GOAL OF THE EXERCISE ->
Say how many lines in the listing below contain the word "soluciones". Give the number alone.

== Segment start ==

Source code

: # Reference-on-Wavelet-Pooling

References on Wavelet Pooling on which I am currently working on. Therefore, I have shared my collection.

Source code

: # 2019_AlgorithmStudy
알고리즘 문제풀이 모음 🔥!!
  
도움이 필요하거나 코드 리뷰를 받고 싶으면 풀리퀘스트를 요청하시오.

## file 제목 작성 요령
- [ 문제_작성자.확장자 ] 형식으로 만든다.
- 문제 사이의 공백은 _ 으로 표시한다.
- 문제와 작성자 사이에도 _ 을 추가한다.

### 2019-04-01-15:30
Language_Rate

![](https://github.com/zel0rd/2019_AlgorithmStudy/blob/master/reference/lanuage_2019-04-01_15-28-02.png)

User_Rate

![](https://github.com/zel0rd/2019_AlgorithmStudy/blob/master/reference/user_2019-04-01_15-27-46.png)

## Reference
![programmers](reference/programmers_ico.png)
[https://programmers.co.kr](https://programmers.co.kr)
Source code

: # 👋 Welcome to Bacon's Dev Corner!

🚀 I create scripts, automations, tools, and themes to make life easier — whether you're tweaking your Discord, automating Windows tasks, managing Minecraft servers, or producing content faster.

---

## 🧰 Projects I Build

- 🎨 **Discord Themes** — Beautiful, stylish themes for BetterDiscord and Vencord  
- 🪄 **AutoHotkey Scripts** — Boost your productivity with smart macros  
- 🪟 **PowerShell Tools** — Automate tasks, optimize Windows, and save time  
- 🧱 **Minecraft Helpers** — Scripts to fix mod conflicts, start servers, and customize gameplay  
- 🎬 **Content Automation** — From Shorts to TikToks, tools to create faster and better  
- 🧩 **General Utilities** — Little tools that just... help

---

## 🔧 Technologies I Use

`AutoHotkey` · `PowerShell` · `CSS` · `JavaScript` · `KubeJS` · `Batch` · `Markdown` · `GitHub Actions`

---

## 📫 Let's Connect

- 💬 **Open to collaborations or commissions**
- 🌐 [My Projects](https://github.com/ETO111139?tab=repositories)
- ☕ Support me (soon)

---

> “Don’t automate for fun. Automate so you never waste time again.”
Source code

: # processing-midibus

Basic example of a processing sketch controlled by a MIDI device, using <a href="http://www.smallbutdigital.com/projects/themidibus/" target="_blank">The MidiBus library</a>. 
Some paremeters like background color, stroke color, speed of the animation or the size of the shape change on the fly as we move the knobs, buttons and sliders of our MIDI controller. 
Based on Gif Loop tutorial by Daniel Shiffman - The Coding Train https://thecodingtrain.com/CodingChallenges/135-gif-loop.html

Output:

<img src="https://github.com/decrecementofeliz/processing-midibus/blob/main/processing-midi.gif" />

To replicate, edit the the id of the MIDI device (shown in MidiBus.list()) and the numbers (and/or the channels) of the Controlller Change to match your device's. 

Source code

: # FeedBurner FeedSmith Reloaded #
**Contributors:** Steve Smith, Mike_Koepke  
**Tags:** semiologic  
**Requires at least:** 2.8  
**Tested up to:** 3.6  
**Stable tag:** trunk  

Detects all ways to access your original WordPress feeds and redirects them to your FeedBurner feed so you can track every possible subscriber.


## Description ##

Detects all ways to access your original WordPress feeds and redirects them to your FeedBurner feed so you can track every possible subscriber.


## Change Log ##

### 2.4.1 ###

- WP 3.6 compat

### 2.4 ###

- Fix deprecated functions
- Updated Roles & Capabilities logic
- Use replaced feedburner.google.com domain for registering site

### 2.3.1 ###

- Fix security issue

== Segment end ==
== Segment start ==

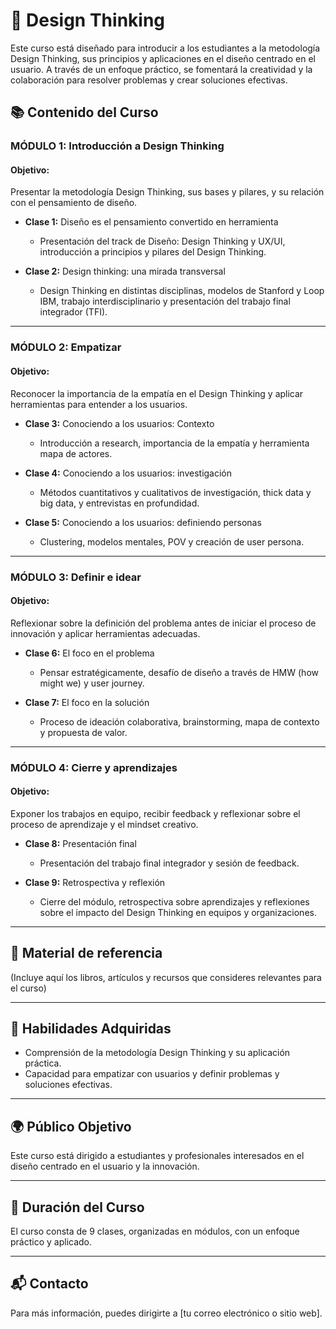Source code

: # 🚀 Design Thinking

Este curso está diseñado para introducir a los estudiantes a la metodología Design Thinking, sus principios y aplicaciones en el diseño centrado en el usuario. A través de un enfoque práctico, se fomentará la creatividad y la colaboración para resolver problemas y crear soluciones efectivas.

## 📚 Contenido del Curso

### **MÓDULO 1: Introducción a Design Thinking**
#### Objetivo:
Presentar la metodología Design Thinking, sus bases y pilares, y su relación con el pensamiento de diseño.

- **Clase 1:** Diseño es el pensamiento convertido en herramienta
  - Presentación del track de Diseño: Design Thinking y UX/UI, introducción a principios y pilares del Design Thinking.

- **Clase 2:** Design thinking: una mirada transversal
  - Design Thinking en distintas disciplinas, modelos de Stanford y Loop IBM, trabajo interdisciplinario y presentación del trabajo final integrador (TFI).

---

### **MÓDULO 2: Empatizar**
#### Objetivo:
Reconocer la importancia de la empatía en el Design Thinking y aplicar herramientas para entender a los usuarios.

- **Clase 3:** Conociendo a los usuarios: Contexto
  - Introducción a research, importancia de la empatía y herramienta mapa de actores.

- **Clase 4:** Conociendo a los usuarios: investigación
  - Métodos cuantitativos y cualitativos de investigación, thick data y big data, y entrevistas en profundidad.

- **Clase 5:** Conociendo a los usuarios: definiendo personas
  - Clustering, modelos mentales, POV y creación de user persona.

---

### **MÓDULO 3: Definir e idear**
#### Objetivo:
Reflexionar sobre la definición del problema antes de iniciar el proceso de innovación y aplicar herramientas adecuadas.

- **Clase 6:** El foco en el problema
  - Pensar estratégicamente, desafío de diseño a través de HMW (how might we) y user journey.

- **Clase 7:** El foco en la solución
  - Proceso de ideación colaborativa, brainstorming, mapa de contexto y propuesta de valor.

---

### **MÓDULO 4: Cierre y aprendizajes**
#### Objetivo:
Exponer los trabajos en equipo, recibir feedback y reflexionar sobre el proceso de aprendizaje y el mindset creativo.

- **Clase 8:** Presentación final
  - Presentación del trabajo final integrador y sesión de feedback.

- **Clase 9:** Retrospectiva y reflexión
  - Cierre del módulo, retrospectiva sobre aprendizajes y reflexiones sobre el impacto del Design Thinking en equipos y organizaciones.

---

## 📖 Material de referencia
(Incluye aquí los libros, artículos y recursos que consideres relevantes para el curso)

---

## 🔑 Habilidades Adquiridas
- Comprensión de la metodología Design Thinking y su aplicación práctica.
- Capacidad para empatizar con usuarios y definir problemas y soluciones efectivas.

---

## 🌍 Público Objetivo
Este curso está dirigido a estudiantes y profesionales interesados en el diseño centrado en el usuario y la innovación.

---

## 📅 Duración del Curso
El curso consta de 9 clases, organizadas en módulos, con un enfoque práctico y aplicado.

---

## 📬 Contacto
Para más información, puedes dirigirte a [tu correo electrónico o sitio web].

== Segment end ==

ANSWER AREA ->
2